Computational modelling of transformation invariant representations and information maintenance in spiking neural networks with ranges of axonal condu

The application of computational visual neuroscience to the modelling of higher-level brain function and practical robotics has been limited by the absence of stereoscopic primate models of high-level, three-dimensional vision. It is only recently that neurophysiological characterisations of three-dimensional object shape representation in the macaque inferior temporal cortex (IT) have emerged, providing results for computational models to replicate. The role of IT's visual representation in the fundamental functions of visual attention (Chelazzi et al., 1993), object recognition (Hung et al., 2005) and object interactions (Gallese et al., 1994), makes its replication as a modular interface between reality (both physical and virtual) and higher-level modelling, of significant interest to artificial intelligence and of critical importance to future computational neuroscience research.
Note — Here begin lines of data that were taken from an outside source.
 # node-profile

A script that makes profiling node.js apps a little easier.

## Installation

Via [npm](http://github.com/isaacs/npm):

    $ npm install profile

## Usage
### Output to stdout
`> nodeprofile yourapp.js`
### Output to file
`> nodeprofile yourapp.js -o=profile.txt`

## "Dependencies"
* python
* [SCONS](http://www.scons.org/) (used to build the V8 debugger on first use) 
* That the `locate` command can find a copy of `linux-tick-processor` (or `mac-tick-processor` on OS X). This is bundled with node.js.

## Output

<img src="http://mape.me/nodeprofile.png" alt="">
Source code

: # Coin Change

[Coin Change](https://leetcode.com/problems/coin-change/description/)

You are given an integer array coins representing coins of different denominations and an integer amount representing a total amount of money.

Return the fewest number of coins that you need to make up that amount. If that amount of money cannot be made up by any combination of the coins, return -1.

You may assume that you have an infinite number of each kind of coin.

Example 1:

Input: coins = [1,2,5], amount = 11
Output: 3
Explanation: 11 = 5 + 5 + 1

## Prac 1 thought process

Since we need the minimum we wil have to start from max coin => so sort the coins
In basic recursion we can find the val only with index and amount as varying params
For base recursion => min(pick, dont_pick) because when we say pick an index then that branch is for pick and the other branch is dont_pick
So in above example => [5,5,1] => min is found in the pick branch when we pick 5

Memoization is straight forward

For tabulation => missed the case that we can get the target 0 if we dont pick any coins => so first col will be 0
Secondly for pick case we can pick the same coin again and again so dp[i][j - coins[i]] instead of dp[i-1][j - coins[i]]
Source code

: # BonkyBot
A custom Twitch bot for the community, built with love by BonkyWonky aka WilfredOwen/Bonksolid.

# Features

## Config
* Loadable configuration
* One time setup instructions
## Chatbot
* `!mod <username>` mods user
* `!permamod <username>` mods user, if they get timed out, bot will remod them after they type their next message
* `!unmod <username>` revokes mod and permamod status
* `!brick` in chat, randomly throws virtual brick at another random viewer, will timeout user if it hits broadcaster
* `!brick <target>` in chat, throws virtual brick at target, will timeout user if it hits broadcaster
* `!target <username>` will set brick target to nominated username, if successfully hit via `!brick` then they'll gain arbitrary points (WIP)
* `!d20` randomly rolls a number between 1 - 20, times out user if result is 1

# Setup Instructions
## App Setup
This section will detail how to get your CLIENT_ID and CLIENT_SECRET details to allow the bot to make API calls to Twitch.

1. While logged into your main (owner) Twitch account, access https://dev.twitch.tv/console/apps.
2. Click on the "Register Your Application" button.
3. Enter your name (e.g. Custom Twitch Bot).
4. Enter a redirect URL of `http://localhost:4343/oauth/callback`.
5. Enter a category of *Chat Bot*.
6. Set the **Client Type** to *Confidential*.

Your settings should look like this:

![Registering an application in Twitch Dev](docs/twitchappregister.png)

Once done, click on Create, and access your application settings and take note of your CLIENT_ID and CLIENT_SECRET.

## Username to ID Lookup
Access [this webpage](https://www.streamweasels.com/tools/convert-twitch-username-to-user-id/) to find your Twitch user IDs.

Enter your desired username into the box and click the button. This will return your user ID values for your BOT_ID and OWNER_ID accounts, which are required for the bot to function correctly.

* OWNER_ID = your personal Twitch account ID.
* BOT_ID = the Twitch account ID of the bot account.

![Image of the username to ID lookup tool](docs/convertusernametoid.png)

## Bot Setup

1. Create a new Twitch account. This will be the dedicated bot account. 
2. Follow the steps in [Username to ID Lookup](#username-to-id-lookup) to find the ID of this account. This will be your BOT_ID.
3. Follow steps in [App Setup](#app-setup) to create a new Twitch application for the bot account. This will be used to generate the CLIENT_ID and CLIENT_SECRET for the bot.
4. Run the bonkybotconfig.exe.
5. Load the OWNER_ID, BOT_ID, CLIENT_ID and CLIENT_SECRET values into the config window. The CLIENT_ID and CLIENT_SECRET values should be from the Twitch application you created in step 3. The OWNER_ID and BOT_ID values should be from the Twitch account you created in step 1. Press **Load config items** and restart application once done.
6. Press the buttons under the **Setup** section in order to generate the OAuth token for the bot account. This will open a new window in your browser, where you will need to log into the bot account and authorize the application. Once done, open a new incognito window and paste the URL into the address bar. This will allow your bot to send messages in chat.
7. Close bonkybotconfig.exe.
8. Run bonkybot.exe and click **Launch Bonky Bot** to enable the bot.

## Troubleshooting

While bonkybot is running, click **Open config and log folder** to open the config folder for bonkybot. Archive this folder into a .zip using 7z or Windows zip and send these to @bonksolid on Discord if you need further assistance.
This research proposal plans to replicate the IT representation of three-dimensional object shape found by Yamane et al. (2008), within the hierarchical VisNet model of primate vision. This progresses the research of Eguchi et al. (2015) of the OCTNAI in replicating characterisations of two-dimensional object shape representation in V4 and posterior IT (TEO), within the VisNet model. The adaptive stimuli technique and analysis provided by Yamane et al. will allow for a direct comparison of the model with neurophysiological results. This work will also provide the basis for modelling recent characterisations of more advanced representations of object shape in IT. The functionality of the initial model's representations for higher-level processing will be tested by modelling the theorised role of the anterior intraparietal cortex (AIP) in mapping IT shape representation to motor commands for grasping objects. This will incorporate the research of the OCTNAI in modelling head-centred (Mender and Stringer, 2014) and hand-centred (Galeazzi et al., 2015) egocentric reference frames with the aim of producing a practical model of visually guided reaching and grasping.
As the central area of investigation, the proposal begins by outlining characterisations of three-dimensional object shape representation in IT and describes hypotheses of how such representations may self-organise within a stereoscopic version of VisNet. This is followed by an outline of my current internship research, which has aimed to produce a biologically accurate model of stereoscopic disparity in V1, to act as a model of binocular combination for input into higher-level VisNet experiments. In particular, it focuses on the extensions I have made to the Topographica model of stereoscopic vision in V1, in order to improve the biological accuracy of its representation of disparity in line with recent neurophysiological results. Characterisations of disparity tuning in V2 and V4 are also discussed, which will act as intermediate benchmarks for the model. The proposal specifies experiments to test the theorised role of AIP in reaching and grasping. Finally, details of my suitability for undertaking this research are outlined.